England! England.” A hymn for the dying.

 

Peter gets his wife on the blower and chats about nothing for an age. He finishes with

“I love you.” He never says that when she visits. The doctors came round to talk with him earlier. I don’t know what they said but whatever it was, it must’ve really scared him. 

 

The nurses are being especially kind to John. That’s a terrible sign. If they’re overly friendly with you, you know you’re in big trouble. He’s got a blood transfusion into one arm and a saline drip into the other. The ward stinks of the poo that seeps gradually into his bedside bag. He lies propped up, head lolling to his chin, eyes glazed, arms at his side, palms facing outwards (like a photo of a dead gorilla I once saw posed for a hunters’ prize photo) with his gown slackly limp across his thighs, his penis hanging out. He’s done a remarkable job of shouldering physical dignity and sickness at the same time - either is a heavy enough burden for most of us - but now it’s just too much for him. The nurses approach, pulling rubber gloves on with a slap, and swish his curtains shut.

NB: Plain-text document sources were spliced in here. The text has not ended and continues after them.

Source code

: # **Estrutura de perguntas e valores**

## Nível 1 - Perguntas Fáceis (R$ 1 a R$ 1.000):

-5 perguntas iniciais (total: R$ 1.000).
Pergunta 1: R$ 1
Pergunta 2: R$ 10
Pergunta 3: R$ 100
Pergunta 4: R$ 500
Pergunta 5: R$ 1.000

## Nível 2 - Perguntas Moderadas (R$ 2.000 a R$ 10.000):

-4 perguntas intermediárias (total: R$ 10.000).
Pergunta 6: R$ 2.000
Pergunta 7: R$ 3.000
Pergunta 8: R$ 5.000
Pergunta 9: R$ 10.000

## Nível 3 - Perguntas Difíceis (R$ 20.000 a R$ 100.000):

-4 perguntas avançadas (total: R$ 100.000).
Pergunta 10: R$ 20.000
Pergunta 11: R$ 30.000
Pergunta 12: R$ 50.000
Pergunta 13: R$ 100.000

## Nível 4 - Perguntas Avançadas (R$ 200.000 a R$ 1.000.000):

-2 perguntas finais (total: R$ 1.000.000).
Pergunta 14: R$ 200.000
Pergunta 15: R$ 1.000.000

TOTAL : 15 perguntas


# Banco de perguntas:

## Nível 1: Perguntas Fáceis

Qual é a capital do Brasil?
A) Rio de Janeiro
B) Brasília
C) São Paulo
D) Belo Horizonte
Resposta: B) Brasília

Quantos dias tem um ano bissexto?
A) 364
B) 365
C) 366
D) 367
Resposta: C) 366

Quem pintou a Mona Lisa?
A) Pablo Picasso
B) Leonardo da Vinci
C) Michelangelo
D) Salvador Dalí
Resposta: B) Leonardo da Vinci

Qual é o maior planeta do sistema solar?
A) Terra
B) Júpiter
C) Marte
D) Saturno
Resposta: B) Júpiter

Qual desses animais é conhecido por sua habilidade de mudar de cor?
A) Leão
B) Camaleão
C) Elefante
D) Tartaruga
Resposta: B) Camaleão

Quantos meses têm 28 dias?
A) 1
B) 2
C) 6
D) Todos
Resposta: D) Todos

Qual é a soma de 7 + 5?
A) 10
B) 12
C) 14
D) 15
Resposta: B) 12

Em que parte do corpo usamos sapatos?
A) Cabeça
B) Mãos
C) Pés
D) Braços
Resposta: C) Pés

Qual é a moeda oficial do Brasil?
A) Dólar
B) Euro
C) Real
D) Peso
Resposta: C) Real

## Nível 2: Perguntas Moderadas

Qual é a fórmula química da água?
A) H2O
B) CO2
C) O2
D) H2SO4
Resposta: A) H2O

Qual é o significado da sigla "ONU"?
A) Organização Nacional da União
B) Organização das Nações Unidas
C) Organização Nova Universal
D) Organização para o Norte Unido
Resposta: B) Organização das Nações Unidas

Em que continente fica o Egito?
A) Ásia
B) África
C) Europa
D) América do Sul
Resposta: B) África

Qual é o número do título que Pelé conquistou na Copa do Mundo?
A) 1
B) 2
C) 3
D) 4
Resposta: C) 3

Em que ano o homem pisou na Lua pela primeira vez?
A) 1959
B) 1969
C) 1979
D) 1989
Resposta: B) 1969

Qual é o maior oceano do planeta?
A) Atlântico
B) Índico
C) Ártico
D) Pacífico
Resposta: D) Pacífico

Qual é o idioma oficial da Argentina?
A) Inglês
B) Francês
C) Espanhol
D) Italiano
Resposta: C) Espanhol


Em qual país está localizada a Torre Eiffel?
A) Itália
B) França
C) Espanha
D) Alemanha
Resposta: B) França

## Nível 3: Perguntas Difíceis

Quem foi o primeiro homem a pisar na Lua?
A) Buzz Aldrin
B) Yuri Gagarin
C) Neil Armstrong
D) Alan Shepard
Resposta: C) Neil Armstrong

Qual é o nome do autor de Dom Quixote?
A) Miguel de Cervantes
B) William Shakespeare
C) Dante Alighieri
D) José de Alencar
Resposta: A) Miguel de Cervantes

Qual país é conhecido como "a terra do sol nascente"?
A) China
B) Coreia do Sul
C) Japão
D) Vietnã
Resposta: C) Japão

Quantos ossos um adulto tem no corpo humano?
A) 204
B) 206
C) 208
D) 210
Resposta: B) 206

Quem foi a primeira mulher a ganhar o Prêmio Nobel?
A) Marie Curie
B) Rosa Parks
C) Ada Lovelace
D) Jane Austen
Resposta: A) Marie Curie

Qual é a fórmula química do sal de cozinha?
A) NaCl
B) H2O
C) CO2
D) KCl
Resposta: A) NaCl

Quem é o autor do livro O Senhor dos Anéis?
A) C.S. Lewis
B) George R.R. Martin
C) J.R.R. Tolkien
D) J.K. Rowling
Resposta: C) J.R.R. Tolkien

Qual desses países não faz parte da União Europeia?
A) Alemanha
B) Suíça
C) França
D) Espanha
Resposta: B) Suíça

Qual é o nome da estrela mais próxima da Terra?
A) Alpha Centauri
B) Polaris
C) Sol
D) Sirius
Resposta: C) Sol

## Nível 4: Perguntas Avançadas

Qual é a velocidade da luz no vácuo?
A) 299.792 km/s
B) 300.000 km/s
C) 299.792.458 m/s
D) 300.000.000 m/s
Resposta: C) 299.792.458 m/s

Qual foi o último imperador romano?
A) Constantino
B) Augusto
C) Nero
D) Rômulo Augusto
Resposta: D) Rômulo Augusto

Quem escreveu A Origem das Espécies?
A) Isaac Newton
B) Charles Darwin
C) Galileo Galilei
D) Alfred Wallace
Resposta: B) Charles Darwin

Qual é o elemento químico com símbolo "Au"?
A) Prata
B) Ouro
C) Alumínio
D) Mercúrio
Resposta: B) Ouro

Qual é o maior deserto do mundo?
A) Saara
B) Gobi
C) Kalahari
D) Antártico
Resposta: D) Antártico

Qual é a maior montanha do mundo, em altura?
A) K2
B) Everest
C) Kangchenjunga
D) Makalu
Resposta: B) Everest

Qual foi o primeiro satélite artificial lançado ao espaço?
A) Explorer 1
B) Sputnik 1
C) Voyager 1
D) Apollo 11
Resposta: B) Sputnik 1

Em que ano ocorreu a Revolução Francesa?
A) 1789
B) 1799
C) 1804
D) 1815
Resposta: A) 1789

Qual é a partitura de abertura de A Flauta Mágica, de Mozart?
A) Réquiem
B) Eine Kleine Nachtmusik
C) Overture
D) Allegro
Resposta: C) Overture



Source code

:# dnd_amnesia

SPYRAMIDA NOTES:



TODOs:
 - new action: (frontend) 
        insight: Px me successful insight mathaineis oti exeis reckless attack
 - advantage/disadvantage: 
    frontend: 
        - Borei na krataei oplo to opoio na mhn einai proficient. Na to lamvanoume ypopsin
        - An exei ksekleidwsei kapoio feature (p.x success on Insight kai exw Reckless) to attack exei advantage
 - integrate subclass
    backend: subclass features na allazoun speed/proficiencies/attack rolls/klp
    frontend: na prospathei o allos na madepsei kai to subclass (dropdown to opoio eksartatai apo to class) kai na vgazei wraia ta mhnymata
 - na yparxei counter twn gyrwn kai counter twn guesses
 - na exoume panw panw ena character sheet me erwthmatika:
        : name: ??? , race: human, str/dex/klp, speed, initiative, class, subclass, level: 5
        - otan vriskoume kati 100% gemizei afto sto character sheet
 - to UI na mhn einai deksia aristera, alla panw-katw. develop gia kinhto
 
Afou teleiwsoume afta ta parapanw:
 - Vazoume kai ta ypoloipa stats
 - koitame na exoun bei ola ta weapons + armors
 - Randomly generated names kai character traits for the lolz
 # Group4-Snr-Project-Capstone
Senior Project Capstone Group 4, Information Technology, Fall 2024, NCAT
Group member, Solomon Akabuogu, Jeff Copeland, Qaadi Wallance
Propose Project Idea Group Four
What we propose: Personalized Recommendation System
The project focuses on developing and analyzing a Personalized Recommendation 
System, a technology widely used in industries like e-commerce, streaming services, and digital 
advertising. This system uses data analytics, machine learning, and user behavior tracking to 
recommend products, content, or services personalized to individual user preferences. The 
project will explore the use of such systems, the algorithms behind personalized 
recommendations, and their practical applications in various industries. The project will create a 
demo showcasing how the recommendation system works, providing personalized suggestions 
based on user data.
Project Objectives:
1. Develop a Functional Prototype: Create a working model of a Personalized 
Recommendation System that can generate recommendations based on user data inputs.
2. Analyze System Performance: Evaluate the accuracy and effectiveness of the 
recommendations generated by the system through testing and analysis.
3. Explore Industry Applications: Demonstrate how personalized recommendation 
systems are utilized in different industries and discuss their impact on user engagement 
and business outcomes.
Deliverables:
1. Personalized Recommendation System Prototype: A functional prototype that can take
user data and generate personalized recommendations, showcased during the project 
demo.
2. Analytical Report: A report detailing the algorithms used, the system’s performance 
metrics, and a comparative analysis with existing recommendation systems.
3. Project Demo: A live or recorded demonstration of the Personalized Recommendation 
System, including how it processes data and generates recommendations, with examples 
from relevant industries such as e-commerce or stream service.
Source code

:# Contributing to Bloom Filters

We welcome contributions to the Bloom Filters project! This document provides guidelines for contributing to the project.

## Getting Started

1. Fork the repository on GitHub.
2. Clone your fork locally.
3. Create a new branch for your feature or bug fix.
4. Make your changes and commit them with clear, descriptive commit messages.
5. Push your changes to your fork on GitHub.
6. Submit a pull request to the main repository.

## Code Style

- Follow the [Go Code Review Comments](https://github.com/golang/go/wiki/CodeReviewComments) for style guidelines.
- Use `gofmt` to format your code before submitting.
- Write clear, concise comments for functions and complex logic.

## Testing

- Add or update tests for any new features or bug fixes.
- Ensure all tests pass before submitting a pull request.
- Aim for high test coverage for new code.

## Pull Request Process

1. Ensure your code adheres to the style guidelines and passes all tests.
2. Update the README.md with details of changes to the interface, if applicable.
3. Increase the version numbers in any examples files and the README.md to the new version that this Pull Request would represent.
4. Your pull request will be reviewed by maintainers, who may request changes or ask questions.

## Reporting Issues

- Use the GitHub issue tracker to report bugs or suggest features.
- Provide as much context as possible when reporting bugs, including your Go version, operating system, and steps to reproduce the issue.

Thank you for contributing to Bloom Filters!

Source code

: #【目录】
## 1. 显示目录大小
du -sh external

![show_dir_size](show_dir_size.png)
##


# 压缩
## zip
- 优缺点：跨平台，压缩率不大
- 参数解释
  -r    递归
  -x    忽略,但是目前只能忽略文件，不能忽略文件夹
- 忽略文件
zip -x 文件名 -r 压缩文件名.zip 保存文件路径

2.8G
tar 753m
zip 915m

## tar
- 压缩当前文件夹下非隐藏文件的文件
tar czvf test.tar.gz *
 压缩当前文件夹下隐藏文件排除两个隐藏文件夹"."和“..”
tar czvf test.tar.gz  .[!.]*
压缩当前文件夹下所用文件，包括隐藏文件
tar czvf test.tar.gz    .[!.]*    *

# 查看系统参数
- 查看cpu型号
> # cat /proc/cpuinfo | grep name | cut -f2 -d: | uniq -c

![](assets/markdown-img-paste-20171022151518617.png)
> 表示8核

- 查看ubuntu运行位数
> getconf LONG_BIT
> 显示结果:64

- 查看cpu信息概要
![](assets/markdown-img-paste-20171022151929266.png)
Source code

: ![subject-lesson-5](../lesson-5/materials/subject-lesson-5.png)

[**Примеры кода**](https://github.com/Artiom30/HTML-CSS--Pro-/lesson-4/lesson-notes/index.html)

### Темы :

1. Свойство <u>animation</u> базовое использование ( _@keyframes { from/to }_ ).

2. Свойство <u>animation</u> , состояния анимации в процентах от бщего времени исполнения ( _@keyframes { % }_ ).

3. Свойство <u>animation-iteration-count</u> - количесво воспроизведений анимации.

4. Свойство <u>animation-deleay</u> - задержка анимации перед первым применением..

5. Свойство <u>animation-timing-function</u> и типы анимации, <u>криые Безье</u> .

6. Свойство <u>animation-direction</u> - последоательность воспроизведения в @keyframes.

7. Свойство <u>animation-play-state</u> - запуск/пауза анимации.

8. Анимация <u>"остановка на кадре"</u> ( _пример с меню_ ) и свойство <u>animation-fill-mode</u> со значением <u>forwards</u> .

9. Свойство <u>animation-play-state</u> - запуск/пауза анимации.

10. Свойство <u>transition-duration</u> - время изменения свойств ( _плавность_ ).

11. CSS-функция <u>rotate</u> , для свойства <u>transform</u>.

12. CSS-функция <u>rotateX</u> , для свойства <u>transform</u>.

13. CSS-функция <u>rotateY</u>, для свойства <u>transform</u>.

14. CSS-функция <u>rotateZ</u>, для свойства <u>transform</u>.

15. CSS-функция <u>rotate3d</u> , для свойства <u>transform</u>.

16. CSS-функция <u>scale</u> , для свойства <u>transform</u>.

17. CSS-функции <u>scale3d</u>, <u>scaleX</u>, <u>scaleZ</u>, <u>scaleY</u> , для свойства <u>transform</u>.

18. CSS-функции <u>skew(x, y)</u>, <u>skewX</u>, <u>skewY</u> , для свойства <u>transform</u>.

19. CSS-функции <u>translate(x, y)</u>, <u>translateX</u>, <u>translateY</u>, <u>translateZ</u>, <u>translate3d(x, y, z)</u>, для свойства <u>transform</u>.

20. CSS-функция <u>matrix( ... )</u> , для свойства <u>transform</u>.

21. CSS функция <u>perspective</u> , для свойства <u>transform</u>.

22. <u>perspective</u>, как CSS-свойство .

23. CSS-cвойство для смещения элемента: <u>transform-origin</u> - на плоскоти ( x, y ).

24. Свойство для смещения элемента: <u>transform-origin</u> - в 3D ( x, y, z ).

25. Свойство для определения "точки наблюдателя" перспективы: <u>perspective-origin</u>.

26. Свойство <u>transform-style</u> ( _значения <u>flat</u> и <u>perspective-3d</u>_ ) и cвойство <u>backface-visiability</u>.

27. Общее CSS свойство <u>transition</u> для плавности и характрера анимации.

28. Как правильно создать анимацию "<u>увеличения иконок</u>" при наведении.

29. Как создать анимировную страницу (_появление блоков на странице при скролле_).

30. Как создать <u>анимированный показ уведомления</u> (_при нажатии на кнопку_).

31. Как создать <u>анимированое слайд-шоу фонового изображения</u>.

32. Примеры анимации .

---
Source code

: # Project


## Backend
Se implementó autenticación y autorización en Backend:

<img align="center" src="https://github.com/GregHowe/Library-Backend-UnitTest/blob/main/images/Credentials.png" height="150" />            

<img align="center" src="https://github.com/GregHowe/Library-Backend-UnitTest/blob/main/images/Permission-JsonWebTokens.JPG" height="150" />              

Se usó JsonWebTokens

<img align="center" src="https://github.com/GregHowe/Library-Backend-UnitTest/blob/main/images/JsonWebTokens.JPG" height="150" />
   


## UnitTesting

Now it's my turn. I’m completely at their mercy. More needles, more injections, more pills from an unknown hand. I’ve no say on what is put into me, what drugs I take, what course of action is coming next. I despise this. I want to have a say in how I die or live. I’ve been here so long that I think familiarity’s set in on their part. I hate the nurses for their smiles and happy banter. They’ve totally blown their chances of a tin of Quality Street if I ever get out of here.

When I wake John’s being sick, heavily, projectile red vomit, blood in via the arm last night, out via the mouth today. He sprays the wall and floor with an immense wave. The hole in his stomach gurgles and spurts even more fluid up like a geyser.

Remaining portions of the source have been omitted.